I see this in a lot of the people I know or encounter. As bad as things may get here, this city is still a very nice place to live. If it wasn’t, I wouldn’t be living here. If it was really so awful, a lot of students would not choose to come here for school. If it was very terrible, people wouldn’t choose to raise their families here.
Yes there are still issues that need to be dealt with and trust in local law enforcement needs to be established or re-established as soon as possible. I myself try not to view the local police force undesirably because I don’t want to walk around carrying that negativity.
It is very exhausting to resent for no real reason, and it steals all of your positive energy.
When I visited Dennis Franklin Cromarty High School, I was happy to see that for the most part, the students were very happy and so were the staff. It wasn’t as gloomy as some news outlets painted it out to be. There is lots of good that goes on there and the students love their school. Sadly racism is something that the students have to deal with but they are completely resilient and they stick to their guns; they are here to get their education and to have a good life.
I think stereotypes are the worst, and yes we Anishinaabe people will at times stereotype others. I recently talked to an acquaintance about her run-in with a police officer and she admitted me to me that she was afraid because of a pre-existing notion on what any encounter with a member of Thunder Bay law enforcement would be like. Fortunately for her, the officer she encountered was very helpful, kind, and understanding. She now tries not to hold any negative feelings towards officers in general and won’t judge a whole group of people on the actions of a few out of a hundred.
I recently attended a hip-hop show put on by an upcoming record label in the city, and the owner of the label chose Newfie’s Pub as the location for the show. This choice was immediately met with disdain and skepticism from a lot of people, including Anishinaabe folk. Most people thought it was going to be a violent disaster and some said they wouldn’t go.
Newfie’s Pub is known as the bar of choice for Anishinaabe people; it’s nothing new and is also nothing to be ashamed of. There are plenty of other bars and clubs in the city frequented on a regular basis by non-Anishinaabe people, so Newfie’s isn’t all that bad once you do the math.
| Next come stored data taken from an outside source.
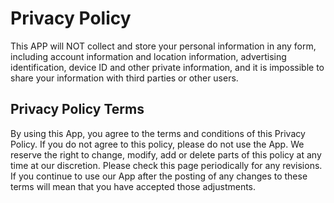 # Privacy Policy

This APP will NOT collect and store your personal information in any form, including account information and location information, advertising identification, device ID and other private information, and it is impossible to share your information with third parties or other users.

## Privacy Policy Terms

By using this App, you agree to the terms and conditions of this Privacy Policy. If you do not agree to this policy, please do not use the App. We reserve the right to change, modify, add or delete parts of this policy at any time at our discretion. Please check this page periodically for any revisions. If you continue to use our App after the posting of any changes to these terms will mean that you have accepted those adjustments.
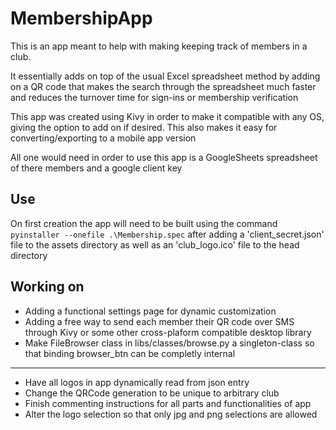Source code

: # MembershipApp

This is an app meant to help with making keeping track of members in a club.

It essentially adds on top of the usual Excel spreadsheet method by adding on a QR code that makes the search through the spreadsheet much faster and reduces the turnover time for sign-ins or membership verification

This app was created using Kivy in order to make it compatible with any OS, giving the option to add on if desired. 
This also makes it easy for converting/exporting to a mobile app version

All one would need in order to use this app is a GoogleSheets spreadsheet of there members and a google client key

## Use
On first creation the app will need to be built using the command `pyinstaller --onefile .\Membership.spec`
after adding a 'client_secret.json' file to the assets directory as well as an 'club_logo.ico' file to the head directory

## Working on
* Adding a functional settings page for dynamic customization
* Adding a free way to send each member their QR code over SMS through Kivy or some other cross-plaform compatible desktop library
* Make FileBrowser class in libs/classes/browse.py a singleton-class so that binding browser_btn can be completly internal

---------
* Have all logos in app dynamically read from json entry 
* Change the QRCode generation to be unique to arbitrary club
* Finish commenting instructions for all parts and functionalities of app
* Alter the logo selection so that only jpg and png selections are allowed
It is a good place to go to meet friends, play pool, and listen to music, like any other social establishment in any city.
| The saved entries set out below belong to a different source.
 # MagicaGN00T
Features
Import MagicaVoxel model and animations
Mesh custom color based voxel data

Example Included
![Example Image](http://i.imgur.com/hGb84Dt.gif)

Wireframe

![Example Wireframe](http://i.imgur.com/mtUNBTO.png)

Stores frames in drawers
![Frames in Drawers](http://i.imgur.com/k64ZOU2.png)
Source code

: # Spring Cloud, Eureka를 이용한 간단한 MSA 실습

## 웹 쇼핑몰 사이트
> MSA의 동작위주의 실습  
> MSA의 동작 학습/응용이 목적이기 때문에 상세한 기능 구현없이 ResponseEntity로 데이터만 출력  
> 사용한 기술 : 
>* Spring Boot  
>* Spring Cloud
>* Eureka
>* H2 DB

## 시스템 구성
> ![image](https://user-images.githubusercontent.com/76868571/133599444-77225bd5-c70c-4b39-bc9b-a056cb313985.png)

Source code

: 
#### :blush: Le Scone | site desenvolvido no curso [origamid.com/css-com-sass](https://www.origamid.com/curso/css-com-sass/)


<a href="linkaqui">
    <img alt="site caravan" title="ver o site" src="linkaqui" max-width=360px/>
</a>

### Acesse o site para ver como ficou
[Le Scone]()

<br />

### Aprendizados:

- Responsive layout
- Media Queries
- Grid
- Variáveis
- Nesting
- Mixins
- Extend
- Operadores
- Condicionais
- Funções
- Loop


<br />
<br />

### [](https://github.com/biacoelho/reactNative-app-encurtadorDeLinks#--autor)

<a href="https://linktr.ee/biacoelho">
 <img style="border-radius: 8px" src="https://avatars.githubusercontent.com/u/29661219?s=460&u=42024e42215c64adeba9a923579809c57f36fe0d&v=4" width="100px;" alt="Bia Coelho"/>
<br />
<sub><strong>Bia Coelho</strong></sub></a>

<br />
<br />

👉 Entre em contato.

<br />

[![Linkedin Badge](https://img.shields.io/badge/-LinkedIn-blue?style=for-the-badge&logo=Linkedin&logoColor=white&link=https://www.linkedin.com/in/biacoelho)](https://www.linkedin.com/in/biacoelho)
The show itself went off quite successfully. I loved the turn out, and the performers were amazing. It was also the first time I had seen that many non-Anishinaabe people in the pub – not that I frequent that place. I’ve been there a few times in the last four years and have never had any real trouble while there so the belief that Newfie’s and its patrons are violent is unfounded as far as I am concerned. Any occasional violent incidents that may have taken place, I guarantee they have taken place at the other 15 bars or so in the city with non-Anishinaabe people. Just take a drive out to one of the local clubs at “bar rush” and witness some of the obnoxious behavior by the patrons for yourself/for a laugh.
The success of the hip-hop show just proves that you can break stereotypes and that Anishinaabe-people and non-Anishinaabe people can work together especially when it comes to something like music and supporting artists here in the city. A record label that caters to both Anishinaabe and non-Anishinaabe is definitely a good and creative way to bring the city closer together and help demolish pre-existing stereotypes.
While the city has its issues, its problems, its “bad side,” I don’t think I would ever want to leave. It has become my home, and no matter how rough the road may get at times, I won’t be scared out of it.
But seriously, check out any club at “bar rush” and bring some popcorn.